The numbers that have been announced by Hamas do not count for a single combatant or a person partaking in the hostilities. I’ve never seen a war or a battle where somebody asked during the war, what’s the civilian to combatant ratio? It’s never been done, especially in urban combat where there is this mixing of civilians and combatants, when combatants are using human shields, and Hamas is using them for human sacrifice, literally saying they want as many of them to die as possible and acting to fulfill that. I’ve never seen anybody take a terrorist’s word for the number of casualties.
They use these numbers to wage libels against Israel, that they’re intentionally causing civilian harm, when every bit of evidence shows that they are doing the opposite. They’re trying to prevent civilian harm despite Hamas’s actions. In past wars, it was months, if not years, after an urban battle that they developed what the civilian death toll was.

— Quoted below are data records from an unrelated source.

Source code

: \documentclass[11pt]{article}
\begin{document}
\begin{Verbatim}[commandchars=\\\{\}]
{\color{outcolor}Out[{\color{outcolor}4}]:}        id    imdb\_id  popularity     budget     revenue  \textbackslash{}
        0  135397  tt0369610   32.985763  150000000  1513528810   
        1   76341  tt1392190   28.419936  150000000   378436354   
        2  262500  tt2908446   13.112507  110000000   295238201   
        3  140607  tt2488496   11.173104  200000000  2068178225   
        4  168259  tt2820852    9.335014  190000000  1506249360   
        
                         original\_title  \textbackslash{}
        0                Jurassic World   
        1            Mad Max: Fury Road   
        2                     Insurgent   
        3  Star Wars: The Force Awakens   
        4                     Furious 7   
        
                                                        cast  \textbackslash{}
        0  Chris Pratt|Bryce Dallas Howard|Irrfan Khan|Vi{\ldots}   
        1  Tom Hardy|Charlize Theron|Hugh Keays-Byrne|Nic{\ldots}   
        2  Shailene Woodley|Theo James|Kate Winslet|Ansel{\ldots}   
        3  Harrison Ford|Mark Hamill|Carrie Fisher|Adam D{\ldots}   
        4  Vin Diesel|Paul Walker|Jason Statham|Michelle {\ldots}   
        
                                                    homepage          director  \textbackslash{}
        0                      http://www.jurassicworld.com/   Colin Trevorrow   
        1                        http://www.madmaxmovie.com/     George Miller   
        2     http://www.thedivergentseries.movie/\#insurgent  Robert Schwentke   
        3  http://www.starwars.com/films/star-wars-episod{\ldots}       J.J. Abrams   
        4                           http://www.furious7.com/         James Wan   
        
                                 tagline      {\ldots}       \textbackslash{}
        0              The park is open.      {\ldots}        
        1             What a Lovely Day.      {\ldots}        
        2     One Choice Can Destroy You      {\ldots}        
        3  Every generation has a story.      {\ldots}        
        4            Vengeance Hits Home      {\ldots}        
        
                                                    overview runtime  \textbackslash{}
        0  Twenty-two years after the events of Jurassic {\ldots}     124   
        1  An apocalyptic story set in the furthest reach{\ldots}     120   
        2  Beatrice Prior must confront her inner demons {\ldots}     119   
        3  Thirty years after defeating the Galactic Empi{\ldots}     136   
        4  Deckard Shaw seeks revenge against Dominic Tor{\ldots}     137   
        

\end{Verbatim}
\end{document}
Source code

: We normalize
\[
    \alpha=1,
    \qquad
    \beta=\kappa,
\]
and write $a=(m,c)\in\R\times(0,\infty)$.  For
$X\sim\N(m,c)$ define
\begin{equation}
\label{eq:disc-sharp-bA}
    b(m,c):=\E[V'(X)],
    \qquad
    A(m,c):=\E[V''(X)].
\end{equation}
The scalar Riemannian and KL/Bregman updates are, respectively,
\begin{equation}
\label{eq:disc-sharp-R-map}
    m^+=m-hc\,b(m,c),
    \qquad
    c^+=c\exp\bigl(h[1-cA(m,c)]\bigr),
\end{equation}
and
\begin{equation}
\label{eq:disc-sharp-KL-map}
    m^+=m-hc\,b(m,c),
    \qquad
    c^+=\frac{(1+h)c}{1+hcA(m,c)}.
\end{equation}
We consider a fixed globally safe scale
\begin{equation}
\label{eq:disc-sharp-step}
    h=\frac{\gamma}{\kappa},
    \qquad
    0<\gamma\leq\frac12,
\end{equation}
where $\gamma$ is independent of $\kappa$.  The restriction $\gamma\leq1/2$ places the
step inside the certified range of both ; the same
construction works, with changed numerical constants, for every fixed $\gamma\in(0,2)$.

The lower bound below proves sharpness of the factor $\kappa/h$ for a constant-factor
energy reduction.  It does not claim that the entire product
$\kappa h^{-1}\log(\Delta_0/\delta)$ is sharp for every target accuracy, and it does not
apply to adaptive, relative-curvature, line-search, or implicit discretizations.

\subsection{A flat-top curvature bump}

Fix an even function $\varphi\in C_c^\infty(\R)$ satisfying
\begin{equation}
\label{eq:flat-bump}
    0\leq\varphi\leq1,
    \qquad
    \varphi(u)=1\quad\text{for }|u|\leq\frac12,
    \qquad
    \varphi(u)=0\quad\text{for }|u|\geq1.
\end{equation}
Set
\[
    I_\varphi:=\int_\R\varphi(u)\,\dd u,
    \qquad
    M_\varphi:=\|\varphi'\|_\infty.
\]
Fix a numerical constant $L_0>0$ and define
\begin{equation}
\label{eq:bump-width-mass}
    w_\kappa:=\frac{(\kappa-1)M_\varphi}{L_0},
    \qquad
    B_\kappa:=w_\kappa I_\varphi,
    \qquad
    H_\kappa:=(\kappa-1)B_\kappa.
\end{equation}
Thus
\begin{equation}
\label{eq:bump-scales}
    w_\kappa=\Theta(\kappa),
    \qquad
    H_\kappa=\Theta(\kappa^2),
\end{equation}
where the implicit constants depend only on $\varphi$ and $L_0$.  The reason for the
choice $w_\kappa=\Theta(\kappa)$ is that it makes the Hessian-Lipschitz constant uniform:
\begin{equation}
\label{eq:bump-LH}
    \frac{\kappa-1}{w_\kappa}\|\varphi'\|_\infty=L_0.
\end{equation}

ISIS was an insurgency in Iraq, holding territory that it was allowed to hold it for two years and built up its defenses. In the 2016-17 battle in Mosul, it was a year later that they came up with a number of civilian casualties which ranged from 10,000 to 40,000. Nobody in the moment was saying, hey, ISIS, how many civilians have died inside the city? That just crazy. And if somebody thinks that’ll be the standard for the next war, that when the war begins, you can ask what’s the civilian death toll right now? It’s impossible. There’s nobody who could ever do that.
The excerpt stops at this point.